- Opening Delimiter -

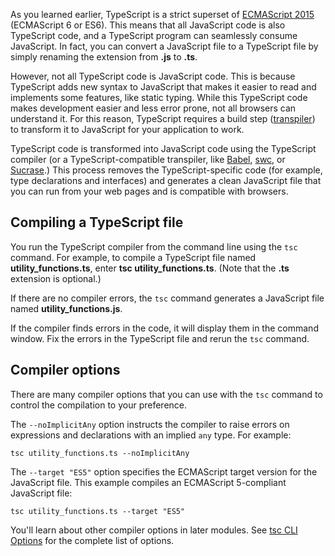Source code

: As you learned earlier, TypeScript is a strict superset of [ECMAScript 2015](https://www.ecma-international.org/ecma-262/6.0/) (ECMAScript 6 or ES6). This means that all JavaScript code is also TypeScript code, and a TypeScript program can seamlessly consume JavaScript. In fact, you can convert a JavaScript file to a TypeScript file by simply renaming the extension from **.js** to **.ts**.

However, not all TypeScript code is JavaScript code. This is because TypeScript adds new syntax to JavaScript that makes it easier to read and implements some features, like static typing. While this TypeScript code makes development easier and less error prone, not all browsers can understand it. For this reason, TypeScript requires a build step ([transpiler](https://en.wikipedia.org/wiki/Source-to-source_compiler)) to transform it to JavaScript for your application to work.

TypeScript code is transformed into JavaScript code using the TypeScript compiler (or a TypeScript-compatible transpiler, like [Babel](https://babeljs.io/), [swc](https://swc.rs/docs/installation/), or [Sucrase](https://github.com/alangpierce/sucrase).) This process removes the TypeScript-specific code (for example, type declarations and interfaces) and generates a clean JavaScript file that you can run from your web pages and is compatible with browsers.

## Compiling a TypeScript file

You run the TypeScript compiler from the command line using the `tsc` command. For example, to compile a TypeScript file named **utility_functions.ts**, enter **tsc utility_functions.ts**. (Note that the **.ts** extension is optional.)

If there are no compiler errors, the `tsc` command generates a JavaScript file named **utility_functions.js**.

If the compiler finds errors in the code, it will display them in the command window. Fix the errors in the TypeScript file and rerun the `tsc` command.

## Compiler options

There are many compiler options that you can use with the `tsc` command to control the compilation to your preference.

The `--noImplicitAny` option instructs the compiler to raise errors on expressions and declarations with an implied `any` type. For example:

`tsc utility_functions.ts --noImplicitAny`

The `--target "ES5"` option specifies the ECMAScript target version for the JavaScript file. This example compiles an ECMAScript 5-compliant JavaScript file: 

`tsc utility_functions.ts --target "ES5"`

You'll learn about other compiler options in later modules. See [tsc CLI Options](https://www.typescriptlang.org/docs/handbook/compiler-options.html) for the complete list of options.
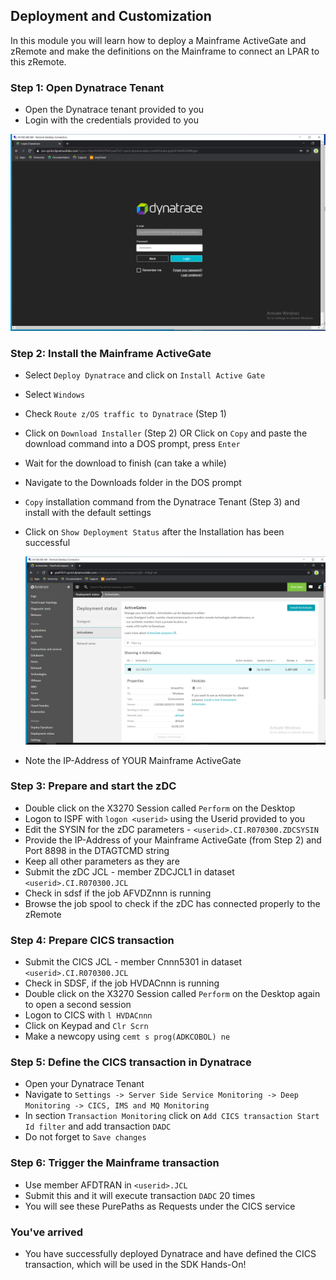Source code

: ## Deployment and Customization

In this module you will learn how to deploy a Mainframe ActiveGate and zRemote and make the definitions on the Mainframe to connect an LPAR to this zRemote.

### Step 1: Open Dynatrace Tenant
- Open the Dynatrace tenant provided to you
- Login with the credentials provided to you

![Login](../../assets/images/003_Credentials.png)

### Step 2: Install the Mainframe ActiveGate
- Select `Deploy Dynatrace` and click on `Install Active Gate`
- Select `Windows`
- Check `Route z/OS traffic to Dynatrace` (Step 1)
- Click on `Download Installer` (Step 2) OR Click on `Copy` and paste the download command into a DOS prompt, press `Enter`
- Wait for the download to finish (can take a while)
- Navigate to the Downloads folder in the DOS prompt
- `Copy` installation command from the Dynatrace Tenant (Step 3) and install with the default settings
- Click on `Show Deployment Status` after the Installation has been successful

  ![ActiveGate](../../assets/images/019_AG_Details.png)
- Note the IP-Address of YOUR Mainframe ActiveGate

### Step 3: Prepare and start the zDC
- Double click on the X3270 Session called `Perform` on the Desktop
- Logon to ISPF with `logon <userid>` using the Userid provided to you 
- Edit the SYSIN for the zDC parameters - `<userid>.CI.R070300.ZDCSYSIN`
- Provide the IP-Address of your Mainframe ActiveGate (from Step 2) and Port 8898 in the DTAGTCMD string
- Keep all other parameters as they are  
- Submit the zDC JCL - member ZDCJCL1 in dataset `<userid>.CI.R070300.JCL`
- Check in sdsf if the job AFVDZnnn is running 
- Browse the job spool to check if the zDC has connected properly to the zRemote

### Step 4: Prepare CICS transaction
- Submit the CICS JCL - member Cnnn5301 in dataset `<userid>.CI.R070300.JCL`
- Check in SDSF, if the job HVDACnnn is running 
- Double click on the X3270 Session called `Perform` on the Desktop again to open a second session
- Logon to CICS with `l HVDACnnn` 
- Click on Keypad and `Clr Scrn`
- Make a newcopy using `cemt s prog(ADKCOBOL) ne` 

### Step 5: Define the CICS transaction in Dynatrace
- Open your Dynatrace Tenant
- Navigate to `Settings -> Server Side Service Monitoring -> Deep Monitoring -> CICS, IMS and MQ Monitoring` 
- In section `Transaction Monitoring` click on `Add CICS transaction Start Id filter` and add transaction `DADC`
- Do not forget to `Save changes`

### Step 6: Trigger the Mainframe transaction 
- Use member AFDTRAN in `<userid>.JCL`
- Submit this and it will execute transaction `DADC` 20 times
- You will see these PurePaths as Requests under the CICS service

### You've arrived
- You have successfully deployed Dynatrace and have defined the CICS transaction, which will be used in the SDK Hands-On! 





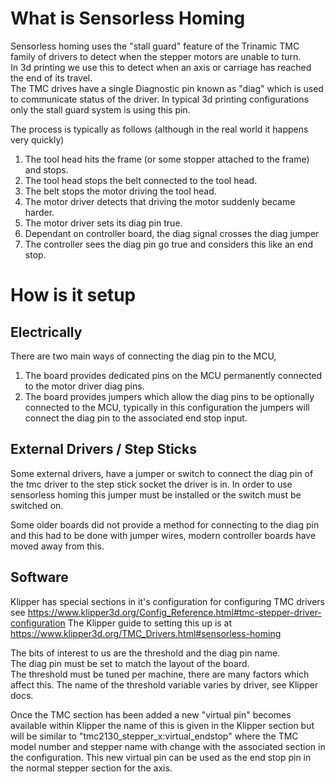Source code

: # What is Sensorless Homing
Sensorless homing uses the "stall guard" feature of the Trinamic TMC family of drivers to detect when the stepper motors are unable to turn.   
In 3d printing we use this to detect when an axis or carriage has reached the end of its travel.   
The TMC drives have a single Diagnostic pin known as "diag" which is used to communicate status of the driver. In typical 3d printing configurations only the stall guard system is using this pin.   

The process is typically as follows (although in the real world it happens very quickly)

1. The tool head hits the frame (or some stopper attached to the frame) and stops.
2. The tool head stops the belt connected to the tool head.
3. The belt stops the motor driving the tool head.
4. The motor driver detects that driving the motor suddenly became harder.
5. The motor driver sets its diag pin true.
6. Dependant on controller board, the diag signal crosses the diag jumper
7. The controller sees the diag pin go true and considers this like an end stop.


# How is it setup
## Electrically
There are two main ways of connecting the diag pin to the MCU, 
1. The board provides dedicated pins on the MCU permanently connected to the motor driver diag pins.
2. The board provides jumpers which allow the diag pins to be optionally connected to the MCU, typically in this configuration the jumpers will connect the diag pin to the associated end stop input.

## External Drivers / Step Sticks
Some external drivers, have a jumper or switch to connect the diag pin of the tmc driver to the step stick socket the driver is in.
In order to use sensorless homing this jumper must be installed or the switch must be switched on.

Some older boards did not provide a method for connecting to the diag pin and this had to be done with jumper wires, modern controller boards have moved away from this.


## Software
Klipper has special sections in it's configuration for configuring TMC drivers see <https://www.klipper3d.org/Config_Reference.html#tmc-stepper-driver-configuration>
The Klipper guide to setting this up is at <https://www.klipper3d.org/TMC_Drivers.html#sensorless-homing>

The bits of interest to us are the threshold and the diag pin name.   
The diag pin must be set to match the layout of the board.    
The threshold must be tuned per machine, there are many factors which affect this. The name of the threshold variable varies by driver, see Klipper docs.

Once the TMC section has been added a new "virtual pin" becomes available within Klipper the name of this is given in the Klipper section but will be similar to "tmc2130_stepper_x:virtual_endstop" where the TMC model number and stepper name with change with the associated section in the configuration.
This new virtual pin can be used as the end stop pin in the normal stepper section for the axis.
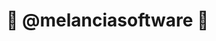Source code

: # 🚧 @melanciasoftware 🚧

<!---
melanciasoftware/melanciasoftware is a ✨ special ✨ repository because its `README.md` (this file) appears on your GitHub profile.
You can click the Preview link to take a look at your changes.
--->
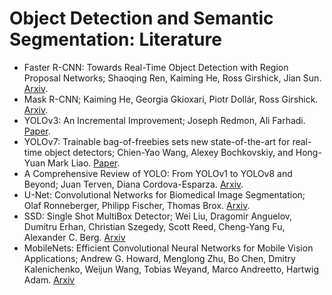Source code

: # Object Detection and Semantic Segmentation: Literature

- Faster R-CNN: Towards Real-Time Object Detection with Region Proposal Networks; Shaoqing Ren, Kaiming He, Ross Girshick, Jian Sun. [Arxiv](https://arxiv.org/abs/1506.01497).
- Mask R-CNN; Kaiming He, Georgia Gkioxari, Piotr Dollár, Ross Girshick. [Arxiv](https://arxiv.org/abs/1703.06870).
- YOLOv3: An Incremental Improvement; Joseph Redmon, Ali Farhadi. [Paper](https://pjreddie.com/media/files/papers/YOLOv3.pdf).
- YOLOv7: Trainable bag-of-freebies sets new state-of-the-art for real-time object detectors; Chien-Yao Wang, Alexey Bochkovskiy, and Hong-Yuan Mark Liao. [Paper](https://arxiv.org/abs/2207.02696).
- A Comprehensive Review of YOLO: From YOLOv1 to YOLOv8 and Beyond; Juan Terven, Diana Cordova-Esparza. [Arxiv](https://arxiv.org/abs/2304.00501).
- U-Net: Convolutional Networks for Biomedical Image Segmentation; Olaf Ronneberger, Philipp Fischer, Thomas Brox. [Arxiv](https://arxiv.org/abs/1505.04597).
- SSD: Single Shot MultiBox Detector; Wei Liu, Dragomir Anguelov, Dumitru Erhan, Christian Szegedy, Scott Reed, Cheng-Yang Fu, Alexander C. Berg. [Arxiv](https://arxiv.org/abs/1512.02325)
- MobileNets: Efficient Convolutional Neural Networks for Mobile Vision Applications; Andrew G. Howard, Menglong Zhu, Bo Chen, Dmitry Kalenichenko, Weijun Wang, Tobias Weyand, Marco Andreetto, Hartwig Adam. [Arxiv](https://arxiv.org/abs/1704.04861)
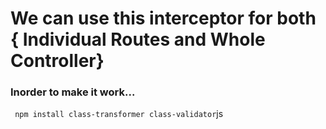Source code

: # We can use this interceptor for both { Individual Routes and Whole Controller}

### Inorder to make it work...

` npm install class-transformer class-validator`js
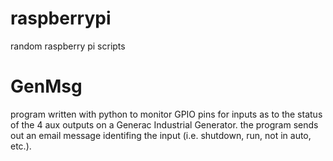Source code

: # raspberrypi
random raspberry pi scripts


# GenMsg
program written with python to monitor GPIO pins for inputs as to the status of the 4 aux outputs on a Generac Industrial Generator.  the program sends out an email message identifing the input (i.e. shutdown, run, not in auto, etc.).

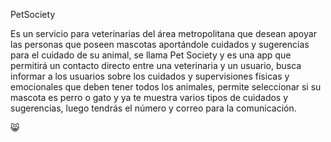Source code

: PetSociety

Es un servicio para veterinarias del área metropolitana que desean apoyar las personas que poseen mascotas aportándole cuidados y sugerencias para el cuidado de su animal, se llama Pet Society y es una app que permitirá un contacto directo entre una veterinaria y un usuario, busca informar a los usuarios sobre los cuidados y supervisiones físicas y emocionales que deben tener todos los animales, permite seleccionar si su mascota es perro o gato y ya te muestra varios tipos de cuidados y sugerencias, luego tendrás el número y correo para la comunicación.

 
😸
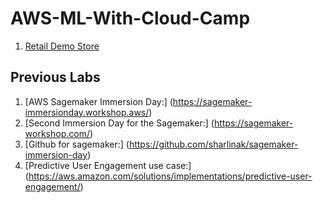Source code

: # AWS-ML-With-Cloud-Camp
1. [Retail Demo Store](https://github.com/aws-samples/retail-demo-store)

## Previous Labs
1. [AWS Sagemaker Immersion Day:] (https://sagemaker-immersionday.workshop.aws/)
2. [Second Immersion Day for the Sagemaker:] (https://sagemaker-workshop.com/)
3. [Github for sagemaker:] (https://github.com/sharlinak/sagemaker-immersion-day)
4. [Predictive User Engagement use case:] (https://aws.amazon.com/solutions/implementations/predictive-user-engagement/)
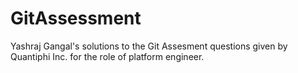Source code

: # GitAssessment
Yashraj Gangal's solutions to the Git Assesment questions given by Quantiphi Inc. for the role of platform engineer.
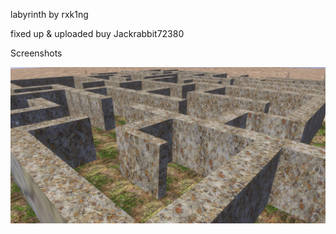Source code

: labyrinth by rxk1ng

fixed up & uploaded buy Jackrabbit72380

Screenshots

![Screenshot](https://github.com/jackrabbit72380/Ho4kmmm/blob/master/common/H3EK/tags/rxk1ng/levels/labyrinth/preview.jpg)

- Closing Delimiter -

◆ Requirement ◆
From the records above, retype only the lines starting at the line that contains "- Keep all other parameters as they are" and ending at the line that contains "- Logon to CICS", both included.

◆ Task result ◆
- Keep all other parameters as they are  
- Submit the zDC JCL - member ZDCJCL1 in dataset `<userid>.CI.R070300.JCL`
- Check in sdsf if the job AFVDZnnn is running 
- Browse the job spool to check if the zDC has connected properly to the zRemote

### Step 4: Prepare CICS transaction
- Submit the CICS JCL - member Cnnn5301 in dataset `<userid>.CI.R070300.JCL`
- Check in SDSF, if the job HVDACnnn is running 
- Double click on the X3270 Session called `Perform` on the Desktop again to open a second session
- Logon to CICS with `l HVDACnnn` 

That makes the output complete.